Tuesday, December 08, 2015

Air India tragedy a family crisis that inspired his career, Oakville high school hears

Oakville Beaver: Susheel Gupta was only 12 years old when his mother died in the bombing of Air India Flight 182 in 1985 — considered to be the largest mass murder in Canadian history.

On Wednesday, Nov. 25, the vice-chair of the Canadian Human Rights Tribunal (CHRT) and former federal prosecutor, shared the story of the incident at Oakville’s Abbey Park High School (APHS), noting how it led him to become a lawyer.

Gupta was the keynote speaker at the APHS Legal Eagles’ third annual Youth in Law and Justice Evening, which also featured a question-and-answer panel session with Gupta and three others from various law-related professions.

Other panelists included: Halton Regional Police Deputy Chief Carol Crowe, Marcia Oliver, a Wilfrid Laurier University law and society assistant professor and lawyer Nicholas Fur.

The Legal Eagles started three years ago with the help of former students Kristi Meta and Jude Haj Ali, and is a year-round, extracurricular, 30-member group that runs weekly meetings to debate current events and work on multiple projects.

On June 23, 1985, a detonation on Air India Flight 182 caused the plane to crash into the Atlantic Ocean off the coast of Ireland.

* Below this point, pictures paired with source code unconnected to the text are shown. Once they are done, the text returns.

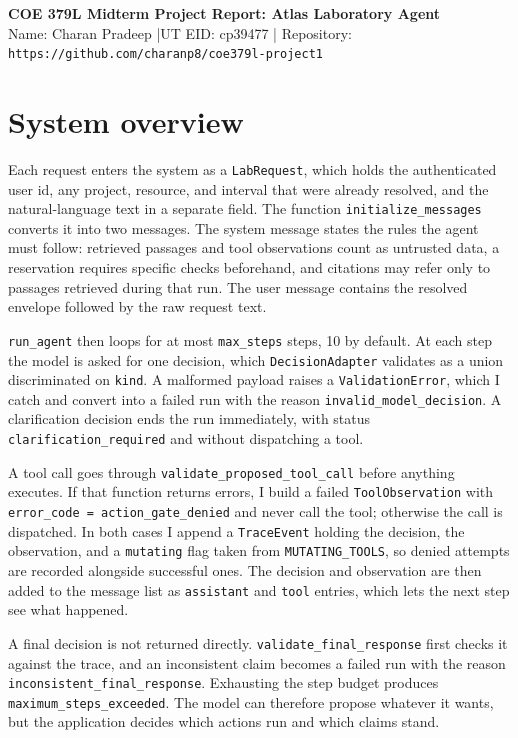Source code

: \documentclass[11pt,letterpaper]{article}
\begin{document}
\begin{center}
  {\fontsize{14}{16}\selectfont\bfseries COE 379L Midterm Project Report: Atlas Laboratory Agent}\\[2pt]
  Name: Charan Pradeep \quad|\quad UT EID: cp39477 \quad|\quad
  Repository: \texttt{https://github.com/charanp8/coe379l-project1}
\end{center}


\section{System overview}

Each request enters the system as a \texttt{LabRequest}, which holds the authenticated user id,
any project, resource, and interval that were already resolved, and the natural-language text in
a separate field. The function \texttt{initialize\_messages} converts it into two messages. The
system message states the rules the agent must follow: retrieved passages and tool observations
count as untrusted data, a reservation requires specific checks beforehand, and citations may
refer only to passages retrieved during that run. The user message contains the resolved
envelope followed by the raw request text.

\texttt{run\_agent} then loops for at most \texttt{max\_steps} steps, 10 by default. At each step
the model is asked for one decision, which \texttt{DecisionAdapter} validates as a union
discriminated on \texttt{kind}. A malformed payload raises a \texttt{ValidationError}, which I
catch and convert into a failed run with the reason \texttt{invalid\_model\_decision}. A
clarification decision ends the run immediately, with status
\texttt{clarification\_required} and without dispatching a tool.

A tool call goes through \texttt{validate\_proposed\_tool\_call} before anything executes. If
that function returns errors, I build a failed \texttt{ToolObservation} with \texttt{error\_code
= action\_gate\_denied} and never call the tool; otherwise the call is dispatched. In both cases
I append a \texttt{TraceEvent} holding the decision, the observation, and a \texttt{mutating}
flag taken from \texttt{MUTATING\_TOOLS}, so denied attempts are recorded alongside successful
ones. The decision and observation are then added to the message list as \texttt{assistant} and
\texttt{tool} entries, which lets the next step see what happened.

A final decision is not returned directly. \texttt{validate\_final\_response} first checks it
against the trace, and an inconsistent claim becomes a failed run with the reason
\texttt{inconsistent\_final\_response}. Exhausting the step budget produces
\texttt{maximum\_steps\_exceeded}. The model can therefore propose whatever it wants, but the
application decides which actions run and which claims stand.
\end{document}
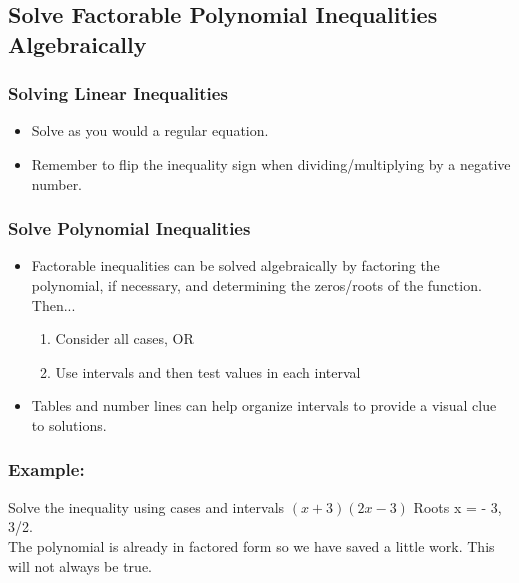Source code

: \documentclass{article}
\begin{document}
\newpage 
\subsection{Solve Factorable Polynomial Inequalities Algebraically}
\subsubsection{Solving Linear Inequalities}
\begin{itemize}
    \item Solve as you would a regular equation.
    \item Remember to flip the inequality sign when dividing/multiplying by a negative number. 
\end{itemize}
\subsubsection{Solve Polynomial Inequalities}
\begin{itemize}
    \item Factorable inequalities can be solved algebraically by factoring the polynomial, if
necessary, and determining the zeros/roots of the function.
Then...
\begin{enumerate}
    \item Consider all cases, OR
    \item Use intervals and then test values in each interval
\end{enumerate}
    \item Tables and number lines can help organize intervals to provide a visual clue to solutions. 
\end{itemize}

\subsubsection*{Example:} 
Solve the inequality using cases and intervals $(x+3)(2x-3)$
Roots x = - 3, 3/2.\\ 
The polynomial is already in factored form so we have saved a little work. This will not always be true.
\end{document}
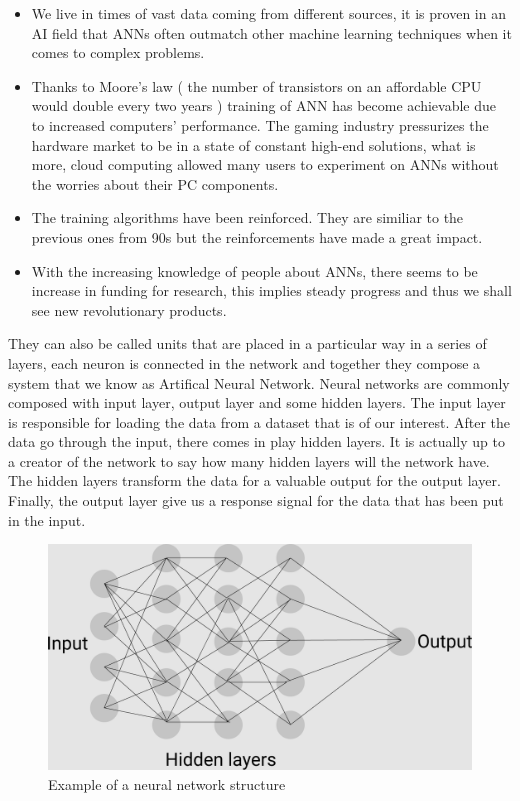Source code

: \documentclass[a4paper,oneside,openright,11pt]{book}
\begin{document}
\begin{itemize}
    \item We live in times of vast data coming from different sources, it is proven in an AI field that ANNs often outmatch other machine learning techniques when it comes to complex problems.
    \item Thanks to Moore's law ( the number of transistors on an affordable CPU would double every two years \cite{intel}) training of ANN has become achievable due to increased computers' performance. The gaming industry pressurizes the hardware market to be in a state of constant high-end solutions, what is more, cloud computing allowed many users to experiment on ANNs without the worries about their PC components.
    \item The training algorithms have been reinforced. They are similiar to the previous ones from 90s but the reinforcements have made a great impact.
    \item With the increasing knowledge of people about ANNs, there seems to be increase in funding for research, this implies steady progress and thus we shall see new revolutionary products.
\end{itemize}




They can also be called units that are placed in a particular way in a series of layers, each neuron is connected in the network and together they compose a system that we know as Artifical Neural Network. Neural networks are commonly composed with input layer, output layer and some hidden layers. The input layer is responsible for loading the data from a dataset that is of our interest. After the data go through the input, there comes in play hidden layers. It is actually up to a creator of the network to say how many hidden layers will the network have. The hidden layers transform the data for a valuable output for the output layer. Finally, the output layer give us a response signal for the data that has been put in the input. 

\begin{figure}[h]
\centering
\includegraphics[scale=0.3]{DocumentFigures/MyFigures/sieci2.png}
\caption{Example of a neural network structure \cite{NNSchematic}}
\end{figure}
\end{document}
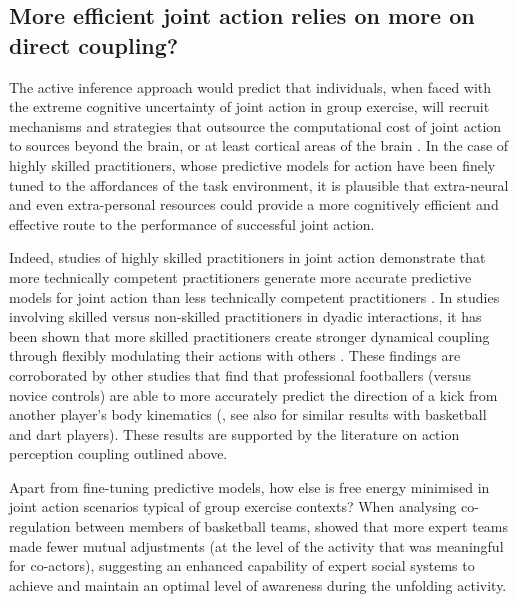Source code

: \begin{CJK}{UTF8}{gbsn}
\subsection{More efficient joint action relies on more on direct coupling?}

The active inference approach would predict that individuals, when faced with the extreme cognitive uncertainty of joint action in group exercise, will recruit mechanisms and strategies that outsource the computational cost of joint action to sources beyond the brain, or at least cortical areas of the brain \citep{Dietrich2004,Clark2015}.  In the case of highly skilled practitioners, whose predictive models for action have been finely tuned to the affordances of the task environment, it is plausible that extra-neural and even extra-personal resources could provide a more cognitively efficient and effective route to the performance of successful joint action.

Indeed, studies of highly skilled practitioners in joint action demonstrate that more technically competent practitioners generate more accurate predictive models for joint action than less technically competent practitioners \citep{Tomeo2012,Aglioti2008,Mulligan2016}.   In studies involving skilled versus non-skilled practitioners in dyadic interactions, it has been shown that more skilled practitioners create stronger dynamical coupling through flexibly modulating their actions with others \citep{Schmidt2011,Caron2017}. These findings are corroborated by other studies that find that professional footballers (versus novice controls) are able to more accurately predict the direction of a kick from another player's body kinematics (\cite{Tomeo2012}, see also \cite{Aglioti2008,Mulligan2016} for similar results with basketball and dart players).  These results are supported by the literature on action perception coupling outlined above.

Apart from fine-tuning predictive models, how else is free energy minimised in joint action scenarios typical of group exercise contexts?  When analysing co-regulation between members of basketball teams, \textcite{Bourbousson2015} showed that more expert teams made fewer mutual adjustments (at the level of the activity that was meaningful for co-actors), suggesting an enhanced capability of expert social systems to achieve and maintain an optimal level of awareness during the unfolding activity.


\end{CJK}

The plane was en route to New Delhi from Montreal and the blast killed all 329 passengers, mostly Canadians, including Gupta’s mother.

“I woke up to the sound of our home phone ringing at about 6:35 a.m. Within minutes, my father told my big brother and I that our mother was gone. Her plane crashed and she was dead. The sound of my father’s pain still echoes in my ears today,” said Gupta.